## EXERCISE GOAL
Lines from the listing below that contain the string "shows" are to be reported.
(Beginning of SOURCE MATERIAL)
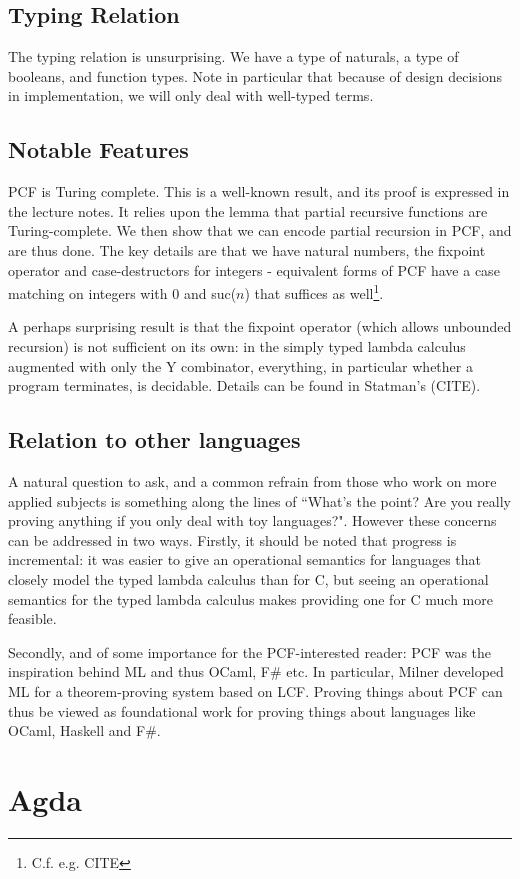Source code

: \documentclass[12pt,a4paper,twoside,openright]{report}
\begin{document}
\subsection{Typing Relation}
The typing relation is unsurprising. We have a type of naturals, a type of booleans, and function types. Note in particular that because of design decisions in implementation, we will only deal with well-typed terms.
\subsection{Notable Features}
PCF is Turing complete. This is a well-known result, and its proof is expressed in the lecture notes. It relies upon the lemma that partial recursive functions are Turing-complete. We then show that we can encode partial recursion in PCF, and are thus done. The key details are that we have natural numbers, the fixpoint operator and case-destructors for integers - equivalent forms of PCF have a case matching on integers with $0$ and suc($n$) that suffices as well\footnote{C.f. e.g. CITE}. 

A perhaps surprising result is that the fixpoint operator (which allows unbounded recursion) is not sufficient on its own: in the simply typed lambda calculus augmented with only the Y combinator, everything, in particular whether a program terminates, is decidable. Details can be found in Statman's (CITE). 
\subsection{Relation to other languages}
A natural question to ask, and a common refrain from those who work on more applied subjects is something along the lines of ``What's the point? Are you really proving anything if you only deal with toy languages?". However these concerns can be addressed in two ways. Firstly, it should be noted that progress is incremental: it was easier to give an operational semantics for languages that closely model the typed lambda calculus than for C, but seeing an operational semantics for the typed lambda calculus makes providing one for C much more feasible. 

Secondly, and of some importance for the PCF-interested reader: PCF was the inspiration behind ML and thus OCaml, F\# etc. In particular, Milner developed ML for a theorem-proving system based on LCF. Proving things about PCF can thus be viewed as foundational work for proving things about languages like OCaml, Haskell and F\#.
\section{Agda}
\end{document}
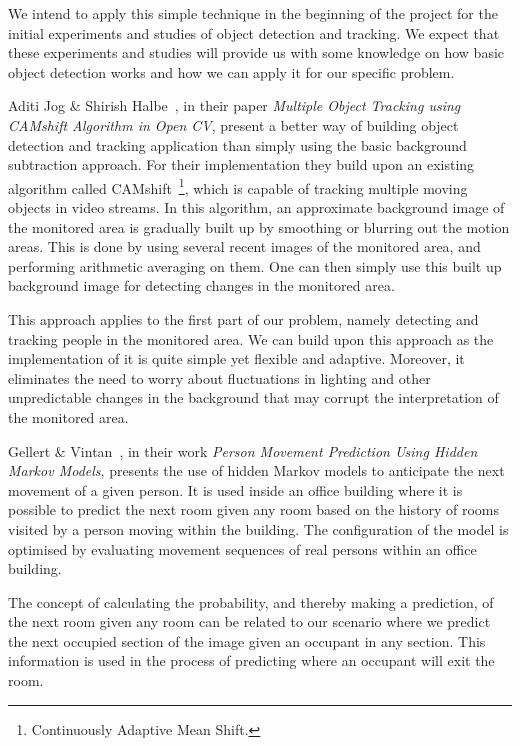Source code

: We intend to apply this simple technique in the beginning of the project for the initial experiments and studies of object detection and tracking. We expect that these experiments and studies will provide us with some knowledge on how basic object detection works and how we can apply it for our specific problem.

Aditi Jog \& Shirish Halbe~\cite{jog_halbe}, in their paper \emph{Multiple Object Tracking using CAMshift Algorithm in Open CV}, present a better way of building object detection and tracking application than simply using the basic background subtraction approach. For their implementation they build upon an existing algorithm called CAMshift~\footnote{Continuously Adaptive Mean Shift.}, which is capable of tracking multiple moving objects in video streams. In this algorithm, an approximate background image of the monitored area is gradually built up by smoothing or blurring out the motion areas. This is done by using several recent images of the monitored area, and performing arithmetic averaging on them. One can then simply use this built up background image for detecting changes in the monitored area.

This approach applies to the first part of our problem, namely detecting and tracking people in the monitored area. We can build upon this approach as the implementation of it is quite simple yet flexible and adaptive. Moreover, it eliminates the need to worry about fluctuations in lighting and other unpredictable changes in the background that may corrupt the interpretation of the monitored area.

Gellert \& Vintan~\cite{gellert}, in their work \emph{Person Movement Prediction Using Hidden Markov Models}, presents the use of hidden Markov models to anticipate the next movement of a given person. It is used inside an office building where it is possible to predict the next room given any room based on the history of rooms visited by a person moving within the building. The configuration of the model is optimised by evaluating movement sequences of real persons within an office building.

The concept of calculating the probability, and thereby making a prediction, of the next room given any room can be related to our scenario where we predict the next occupied section of the image given an occupant in any section. This information is used in the process of predicting where an occupant will exit the room.

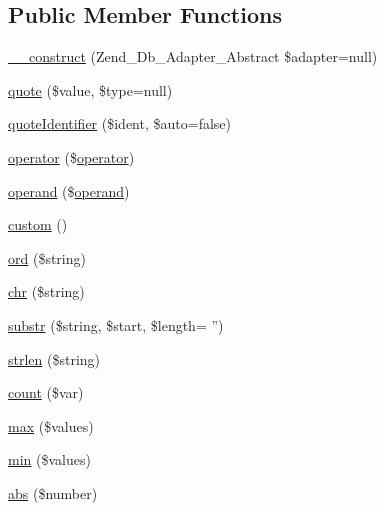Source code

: \subsection*{\-Public \-Member \-Functions}
\begin{DoxyCompactItemize}
\item 
\hyperlink{class_p_h_p_linq___adapter___abstract_a7cdb7dff8375c9933c7eb31f1ba39c62}{\-\_\-\-\_\-construct} (\-Zend\-\_\-\-Db\-\_\-\-Adapter\-\_\-\-Abstract \$adapter=null)
\item 
\hyperlink{class_p_h_p_linq___adapter___abstract_a1dacf01d9ea311e15ebdef97a8279c82}{quote} (\$value, \$type=null)
\item 
\hyperlink{class_p_h_p_linq___adapter___abstract_a251c08713c7cc7b6def84fe31aea2141}{quote\-Identifier} (\$ident, \$auto=false)
\item 
\hyperlink{class_p_h_p_linq___adapter___abstract_a2d46ad013d8192e12a2fdd06f3e54bef}{operator} (\$\hyperlink{class_p_h_p_linq___adapter___abstract_a2d46ad013d8192e12a2fdd06f3e54bef}{operator})
\item 
\hyperlink{class_p_h_p_linq___adapter___abstract_a846ca0475c077dfc1f2d1440e8e85221}{operand} (\$\hyperlink{class_p_h_p_linq___adapter___abstract_a846ca0475c077dfc1f2d1440e8e85221}{operand})
\item 
\hyperlink{class_p_h_p_linq___adapter___abstract_a5d2208b453c6ed89e9e478f425f73933}{custom} ()
\item 
\hyperlink{class_p_h_p_linq___adapter___abstract_ab127dddbdf514ba1c1a58f8b631f83bf}{ord} (\$string)
\item 
\hyperlink{class_p_h_p_linq___adapter___abstract_aeb14afa287248695a208190ad8160283}{chr} (\$string)
\item 
\hyperlink{class_p_h_p_linq___adapter___abstract_ae2fa1e5fee5b3980c5050cabf74fcda4}{substr} (\$string, \$start, \$length= '')
\item 
\hyperlink{class_p_h_p_linq___adapter___abstract_aa280f76645efe62221dc1348ebbbbd26}{strlen} (\$string)
\item 
\hyperlink{class_p_h_p_linq___adapter___abstract_a2900b430a45434d72929e5e2fba9fe59}{count} (\$var)
\item 
\hyperlink{class_p_h_p_linq___adapter___abstract_ae9a63c39a9e7d74f968ede7fa61038fe}{max} (\$values)
\item 
\hyperlink{class_p_h_p_linq___adapter___abstract_a5c157a25cc2ce0a8ca5f36e55ef5cae4}{min} (\$values)
\item 
\hyperlink{class_p_h_p_linq___adapter___abstract_a4a456efd0cb4726f5b770d2f859ae573}{abs} (\$number)

\end{DoxyCompactItemize}
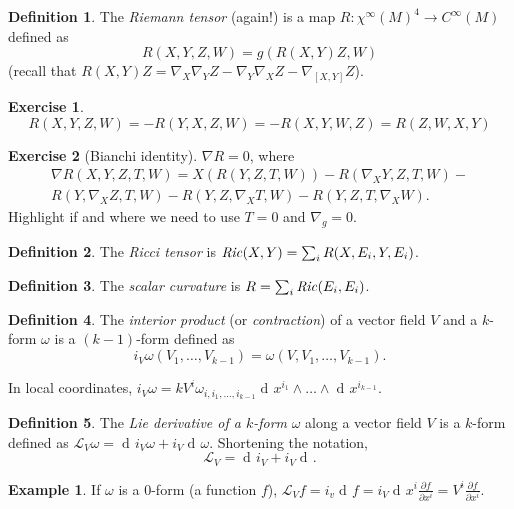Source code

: \documentclass[a4paper,12pt]{book}
\newcommand{\dd}{\mathop{\mathrm{d}\!}{}}
\theoremstyle{definition}
\newtheorem{definition}{Definition}
\newtheorem{example}{Example}
\newtheorem{exercise}{Exercise}
\theoremstyle{remark}
\begin{document}
\begin{definition}
The \emph{Riemann tensor} (again!) is a map $R\colon\chi^\infty(M)^4\to C^\infty(M)$ defined as
\[R(X,Y,Z,W)=g(R(X,Y)Z,W)\]
(recall that $R(X,Y)Z=\nabla_X\nabla_YZ-\nabla_Y\nabla_XZ-\nabla_{[X,Y]}Z$).
\end{definition}

\begin{exercise}
\[R(X,Y,Z,W)=-R(Y,X,Z,W)=-R(X,Y,W,Z)=R(Z,W,X,Y)\]
\label{riemannsymmetries}
\end{exercise}

\begin{exercise}[Bianchi identity]
$\nabla R=0$, where
\begin{multline*}
\nabla R(X,Y,Z,T,W)=X(R(Y,Z,T,W))-R(\nabla_XY,Z,T,W)-\\
R(Y,\nabla_XZ,T,W)-R(Y,Z,\nabla_XT,W)-R(Y,Z,T,\nabla_XW).\end{multline*}
Highlight if and where we need to use $T=0$ and $\nabla_g=0$.
\end{exercise}

\begin{definition}
The \emph{Ricci tensor} is $\text{\emph{Ric}}(X,Y)=\sum_i R(X,E_i,Y,E_i)$.
\end{definition}

\begin{definition}
The \emph{scalar curvature} is $R=\sum_i \text{\emph{Ric}}(E_i,E_i)$.
\end{definition}

\begin{definition}
The \emph{interior product} (or \emph{contraction}) of a vector field $V$ and a $k$-form $\omega$ is a $(k-1)$-form defined as
\[i_V\omega(V_1,\ldots,V_{k-1})=\omega(V,V_1,\ldots,V_{k-1}).\]
\end{definition}

In local coordinates, $i_V\omega=kV^i\omega_{i,i_1,\ldots,i_{k-1}}\dd x^{i_1}\wedge\ldots\wedge\dd x^{i_{k-1}}$.

\begin{definition}
The \emph{Lie derivative of a $k$-form} $\omega$ along a vector field $V$ is a $k$-form defined as $\mathcal L_V\omega=\dd i_V\omega+i_V\dd\omega$. Shortening the notation,
\[\mathcal L_V=\dd i_V+i_V\dd.\]
\end{definition}

\begin{example}
If $\omega$ is a 0-form (a function $f$), $\mathcal L_Vf=i_v\dd f=i_V\dd x^i\frac{\partial f}{\partial x^i}=V^i\frac{\partial f}{\partial x^i}.$
\end{example}
\end{document}
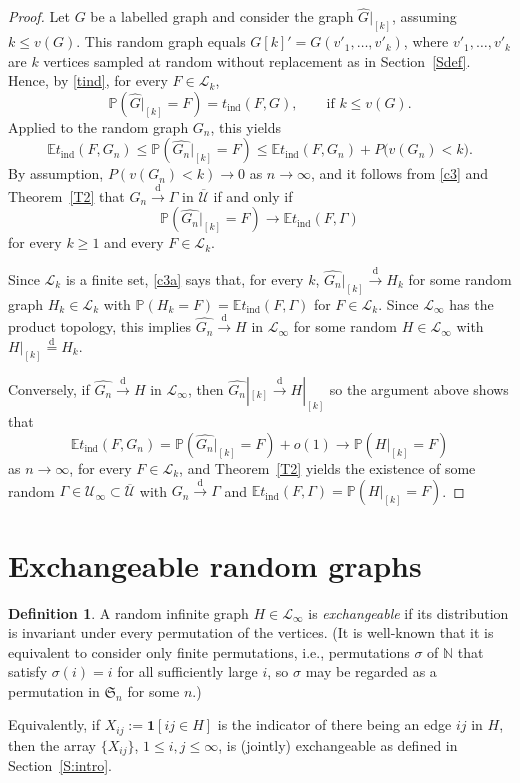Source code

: \documentclass[11pt,reqno,tbtags]{amsart}
\numberwithin{equation}{section}
\theoremstyle{definition}
\newtheorem*{definition}{Definition}
\theoremstyle{remark}
\newcommand{\refT}[1]{Theorem~\ref{#1}}
\newcommand{\refS}[1]{Section~\ref{#1}}
\newcommand\set[1]{\ensuremath{\{#1\}}}
\newcommand\xpar[1]{(#1)}
\newcommand\bigpar[1]{\bigl(#1\bigr)}
\newcommand\lrpar[1]{\left(#1\right)}
\newcommand\ntoo{\ensuremath{{n\to\infty}}}
\newcommand\ie{i.e.\spacefactor=1000}
\newcommand{\tend}{\longrightarrow}
\newcommand\dto{\overset{\mathrm{d}}{\tend}}
\newcommand\eqd{\overset{\mathrm{d}}{=}}
\newcommand\bbN{\mathbb N}
\newcommand\E{\operatorname{\mathbb E{}}}
\renewcommand\P{\operatorname{\mathbb P{}}}
\newcommand\gG{\Gamma}
\newcommand\gs{\sigma}
\newcommand\cL{{\mathcal L}}
\newcommand\cU{{\mathcal U}}
\newcommand\ett[1]{\boldsymbol1[#1]}
\renewcommand{\=}{:=}
\newcommand{\xk}{[k]}
\newcommand{\vvki}{v'_1,\dots,v'_k}
\newcommand{\tind}{t_{\mathrm{ind}}}
\newcommand{\cuq}{\overline{\cU}}
\newcommand{\cuoo}{\cU_\infty}
\newcommand{\cloo}{\cL_\infty}
\newcommand\hG{\widehat G}
\newcommand\hgn{\widehat {G_n}}
\newcommand{\rest}[1]{|_{[#1]}}
\newcommand{\exch}{exchangeable}
\newcommand{\sn}{\mathfrak S_n}
\begin{document}
\begin{proof}
Let $G$ be a labelled graph and consider the graph $\hG\rest k$,
assuming $k\le v(G)$. This random graph equals $G\xk'=G(\vvki)$, where
$\vvki$ are $k$ vertices sampled at random without replacement as in
\refS{Sdef}. 
Hence, by \eqref{tind}, for every $F\in\cL_k$,
\begin{equation*}
  \P\xpar{\hG\rest k =F} = \tind(F,G),
\qquad \text{if } k\le v(G).
\end{equation*}
Applied to the random graph $G_n$, this yields
\begin{equation}
  \label{c3}
\E\tind(F,G_n)
\le
\P\xpar{\hgn\rest k =F} \le \E\tind(F,G_n) + P\bigpar{v(G_n)<k}.
\end{equation}
By assumption, $P\lrpar{v(G_n)<k}\to0$ as \ntoo, and it follows from
\eqref{c3} and \refT{T2} that $G_n\dto \gG$ in $\cuq$ if and only if
\begin{equation}\label{c3a}
  \P\xpar{\hgn\rest k =F} \to \E\tind(F,\gG)
\end{equation}
for every $k\ge1$ and every $F\in\cL_k$.

Since $\cL_k$ is a finite set, \eqref{c3a} says that, for every $k$,
$\hgn\rest k\dto H_k$ for some random graph $H_k\in\cL_k$ with
$\P(H_k=F)=\E\tind(F,\gG)$ for $F\in\cL_k$. Since $\cloo$ has the
product topology, this implies $\hgn\dto H$ in $\cloo$ for some random
$H\in\cloo$ with $H\rest k\eqd H_k$.

Conversely, if $\hgn\dto H$ in $\cloo$, then $\hgn\rest k\dto H\rest
k$ so the argument above shows that
\begin{equation*}
  \E\tind(F,G_n)=\P\xpar{\hgn\rest k=F}+o(1)\to\P\xpar{H\rest k=F}
\end{equation*}
as \ntoo, for every $F\in\cL_k$, and \refT{T2} yields the existence of
some random $\gG\in\cuoo\subset\cuq$ with $G_n\dto \gG$
and
$\E\tind(F,\gG)=\P\xpar{H\rest k=F}$. 
\end{proof}


\section{Exchangeable random graphs}\label{Sexch}


\begin{definition}
  A random infinite graph $H\in\cloo$ is \emph{\exch} if its
  distribution is invariant under every permutation of the vertices.
(It is well-known that it is equivalent to consider only finite 
  permutations, \ie, permutations $\gs$ of $\bbN$ that satisfy
  $\gs(i)=i$ for all sufficiently large $i$, so $\gs$ may be regarded
  as a permutation in $\sn$ for some $n$.)

Equivalently, if $X_{ij}\=\ett{ij\in H}$ is the indicator of there 
being an edge $ij$ in $H$, then the array \set{X_{ij}}, $1\le
i,j\le\infty$, is (jointly) \exch{} as defined in \refS{S:intro}.
\end{definition}
\end{document}
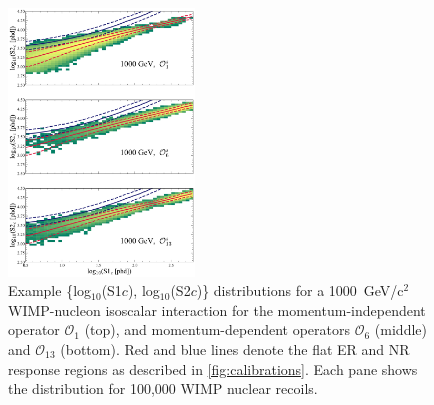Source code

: \documentclass[reprint, showpacs,
preprintnumbers,
amsmath,amssymb,
aps, floatfix,
superscriptaddress,
prd, nofootinbib]{revtex4-1}
\begin{document}
\begin{figure}
    \centering
    \includegraphics[trim={8 5 5 5},clip, width=0.44\textwidth]{logx_logz_signals}
    \caption{Example \{log$_{10}$(S1$c$), log$_{10}$(S2$c$)\} distributions for a 1000~GeV/c$^2$ WIMP-nucleon isoscalar interaction for the momentum-independent operator $\mathcal{O}_1$ (top), and momentum-dependent operators $\mathcal{O}_6$ (middle) and $\mathcal{O}_{13}$ (bottom). 
    Red and blue lines denote the flat ER and NR response regions as described in \autoref{fig:calibrations}.
    Each pane shows the distribution for 100,000 WIMP nuclear recoils.
    }
    \label{fig:signal-PDF}
\end{figure}
\end{document}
(End of SOURCE MATERIAL)
## WRITTEN SOLUTION
k$ so the argument above shows that
    Each pane shows the distribution for 100,000 WIMP nuclear recoils.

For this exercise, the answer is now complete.